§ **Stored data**
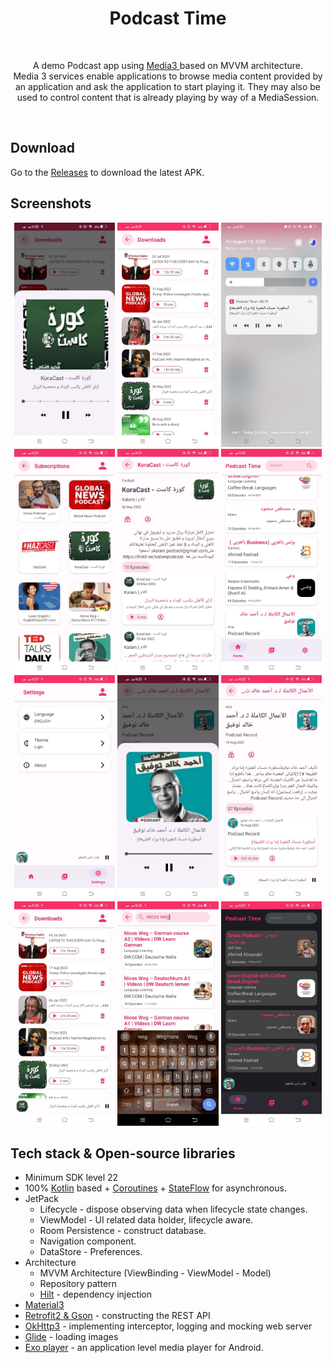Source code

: <h1 align="center">Podcast Time</h1></br>
<p align="center">  
A demo Podcast app using <a href="https://developer.android.com/reference/android/service/media/MediaBrowserService" target="_blank"> Media3 </a> based on MVVM architecture.<br>
Media 3 services enable applications to browse media content provided by an application and ask the application to start playing it. They may also be used to control content that is already playing by way of a MediaSession.
</p>
</br>

## Download
Go to the [Releases](https://github.com/shamardn/Podcast-Time/releases) to download the latest APK.

## Screenshots
<p align="center">
<img src="/preview/preview001.jpg" width="32%"/>
<img src="/preview/preview002.jpg" width="32%"/>
<img src="/preview/preview003.jpg" width="32%"/>
<img src="/preview/preview004.jpg" width="32%"/>
<img src="/preview/preview005.jpg" width="32%"/>
<img src="/preview/preview006.jpg" width="32%"/>
<img src="/preview/preview007.jpg" width="32%"/>
<img src="/preview/preview008.jpg" width="32%"/>
<img src="/preview/preview009.jpg" width="32%"/>
<img src="/preview/preview010.jpg" width="32%"/>
<img src="/preview/preview011.jpg" width="32%"/>
<img src="/preview/preview012.jpg" width="32%"/>
</p>

## Tech stack & Open-source libraries
- Minimum SDK level 22
- 100% [Kotlin](https://kotlinlang.org/) based + [Coroutines](https://github.com/Kotlin/kotlinx.coroutines) + [StateFlow](https://kotlin.github.io/kotlinx.coroutines/kotlinx-coroutines-core/kotlinx.coroutines.flow/-state-flow/) for asynchronous.
- JetPack
  - Lifecycle - dispose observing data when lifecycle state changes.
  - ViewModel - UI related data holder, lifecycle aware.
  - Room Persistence - construct database.
  - Navigation component.
  - DataStore - Preferences.
- Architecture
  - MVVM Architecture (ViewBinding - ViewModel - Model)
  - Repository pattern
  - [Hilt](https://developer.android.com/training/dependency-injection/hilt-android) - dependency injection
- [Material3](https://m3.material.io/)
- [Retrofit2 & Gson](https://github.com/square/retrofit) - constructing the REST API
- [OkHttp3](https://github.com/square/okhttp) - implementing interceptor, logging and mocking web server
- [Glide](https://github.com/bumptech/glide) - loading images
- [Exo player](https://github.com/google/ExoPlayer) - an application level media player for Android.
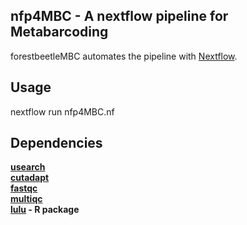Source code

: ## nfp4MBC - A **n**ext**f**low pipeline for **M**eta**b**ar**c**oding 
forestbeetleMBC automates the pipeline with [Nextflow](https://www.nextflow.io/). 

## Usage
nextflow run nfp4MBC.nf

## Dependencies
**[usearch](https://www.drive5.com/usearch/)**<br />
**[cutadapt](https://cutadapt.readthedocs.io/en/stable/index.html)**<br />
**[fastqc](https://www.bioinformatics.babraham.ac.uk/projects/fastqc/)**<br />
**[multiqc](https://multiqc.info/)**<br />
**[lulu](https://github.com/tobiasgf/lulu) - R package**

§ **Activity**
If an entry above holds a picture, leave that picture out and print the rest exactly.

§ **Answer area**
Source code

: <h1 align="center">Podcast Time</h1></br>
<p align="center">  
A demo Podcast app using <a href="https://developer.android.com/reference/android/service/media/MediaBrowserService" target="_blank"> Media3 </a> based on MVVM architecture.<br>
Media 3 services enable applications to browse media content provided by an application and ask the application to start playing it. They may also be used to control content that is already playing by way of a MediaSession.
</p>
</br>

## Download
Go to the [Releases](https://github.com/shamardn/Podcast-Time/releases) to download the latest APK.

## Screenshots
<p align="center">
<img src="/preview/preview001.jpg" width="32%"/>
<img src="/preview/preview002.jpg" width="32%"/>
<img src="/preview/preview003.jpg" width="32%"/>
<img src="/preview/preview004.jpg" width="32%"/>
<img src="/preview/preview005.jpg" width="32%"/>
<img src="/preview/preview006.jpg" width="32%"/>
<img src="/preview/preview007.jpg" width="32%"/>
<img src="/preview/preview008.jpg" width="32%"/>
<img src="/preview/preview009.jpg" width="32%"/>
<img src="/preview/preview010.jpg" width="32%"/>
<img src="/preview/preview011.jpg" width="32%"/>
<img src="/preview/preview012.jpg" width="32%"/>
</p>

## Tech stack & Open-source libraries
- Minimum SDK level 22
- 100% [Kotlin](https://kotlinlang.org/) based + [Coroutines](https://github.com/Kotlin/kotlinx.coroutines) + [StateFlow](https://kotlin.github.io/kotlinx.coroutines/kotlinx-coroutines-core/kotlinx.coroutines.flow/-state-flow/) for asynchronous.
- JetPack
  - Lifecycle - dispose observing data when lifecycle state changes.
  - ViewModel - UI related data holder, lifecycle aware.
  - Room Persistence - construct database.
  - Navigation component.
  - DataStore - Preferences.
- Architecture
  - MVVM Architecture (ViewBinding - ViewModel - Model)
  - Repository pattern
  - [Hilt](https://developer.android.com/training/dependency-injection/hilt-android) - dependency injection
- [Material3](https://m3.material.io/)
- [Retrofit2 & Gson](https://github.com/square/retrofit) - constructing the REST API
- [OkHttp3](https://github.com/square/okhttp) - implementing interceptor, logging and mocking web server
- [Glide](https://github.com/bumptech/glide) - loading images
- [Exo player](https://github.com/google/ExoPlayer) - an application level media player for Android.
Source code

: ## nfp4MBC - A **n**ext**f**low pipeline for **M**eta**b**ar**c**oding 
forestbeetleMBC automates the pipeline with [Nextflow](https://www.nextflow.io/). 

## Usage
nextflow run nfp4MBC.nf

## Dependencies
**[usearch](https://www.drive5.com/usearch/)**<br />
**[cutadapt](https://cutadapt.readthedocs.io/en/stable/index.html)**<br />
**[fastqc](https://www.bioinformatics.babraham.ac.uk/projects/fastqc/)**<br />
**[multiqc](https://multiqc.info/)**<br />
**[lulu](https://github.com/tobiasgf/lulu) - R package**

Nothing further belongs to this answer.